__WHAT NEEDS TO BE DONE__:
Check every line below for the string "load". Copy the ones that have it.

Start of Block

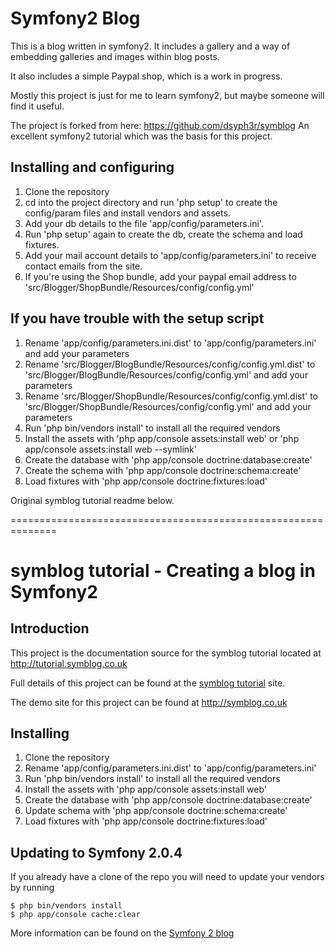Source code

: # Symfony2 Blog

This is a blog written in symfony2. It includes a gallery and a way of embedding galleries and images within blog posts.

It also includes a simple Paypal shop, which is a work in progress.

Mostly this project is just for me to learn symfony2, but maybe someone will find it useful.

The project is forked from here: https://github.com/dsyph3r/symblog
An excellent symfony2 tutorial which was the basis for this project.

## Installing and configuring

 1. Clone the repository
 2. cd into the project directory and run 'php setup' to create the config/param files and install vendors and assets.
 3. Add your db details to the file 'app/config/parameters.ini'.
 4. Run 'php setup' again to create the db, create the schema and load fixtures.
 5. Add your mail account details to 'app/config/parameters.ini' to receive contact emails from the site.
 6. If you're using the Shop bundle, add your paypal email address to 'src/Blogger/ShopBundle/Resources/config/config.yml'
 
## If you have trouble with the setup script
 
 1. Rename 'app/config/parameters.ini.dist' to 'app/config/parameters.ini' and add your parameters
 2. Rename 'src/Blogger/BlogBundle/Resources/config/config.yml.dist' to 'src/Blogger/BlogBundle/Resources/config/config.yml' and add your parameters
 3. Rename 'src/Blogger/ShopBundle/Resources/config/config.yml.dist' to 'src/Blogger/ShopBundle/Resources/config/config.yml' and add your parameters
 4. Run 'php bin/vendors install' to install all the required vendors
 5. Install the assets with 'php app/console assets:install web' or  'php app/console assets:install web --symlink'
 6. Create the database with 'php app/console doctrine:database:create'
 7. Create the schema with 'php app/console doctrine:schema:create'
 8. Load fixtures with 'php app/console doctrine:fixtures:load'


Original symblog tutorial readme below.

==============================================================

# symblog tutorial - Creating a blog in Symfony2

## Introduction

This project is the documentation source for the symblog tutorial located at
http://tutorial.symblog.co.uk

Full details of this project can be found at the
[symblog tutorial](http://tutorial.symblog.co.uk) site.

The demo site for this project can be found at http://symblog.co.uk

## Installing

 1. Clone the repository
 2. Rename 'app/config/parameters.ini.dist' to 'app/config/parameters.ini'
 3. Run 'php bin/vendors install' to install all the required vendors
 4. Install the assets with 'php app/console assets:install web'
 5. Create the database with 'php app/console doctrine:database:create'
 6. Update schema with 'php app/console doctrine:schema:create'
 7. Load fixtures with 'php app/console doctrine:fixtures:load'

## Updating to Symfony 2.0.4

If you already have a clone of the repo you will need to update your vendors by running

```
$ php bin/vendors install
$ php app/console cache:clear
```

More information can be found on the [Symfony 2 blog](http://symfony.com/blog)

End of Block

__TASK OUTPUT__:
 4. Run 'php setup' again to create the db, create the schema and load fixtures.
 8. Load fixtures with 'php app/console doctrine:fixtures:load'
 7. Load fixtures with 'php app/console doctrine:fixtures:load'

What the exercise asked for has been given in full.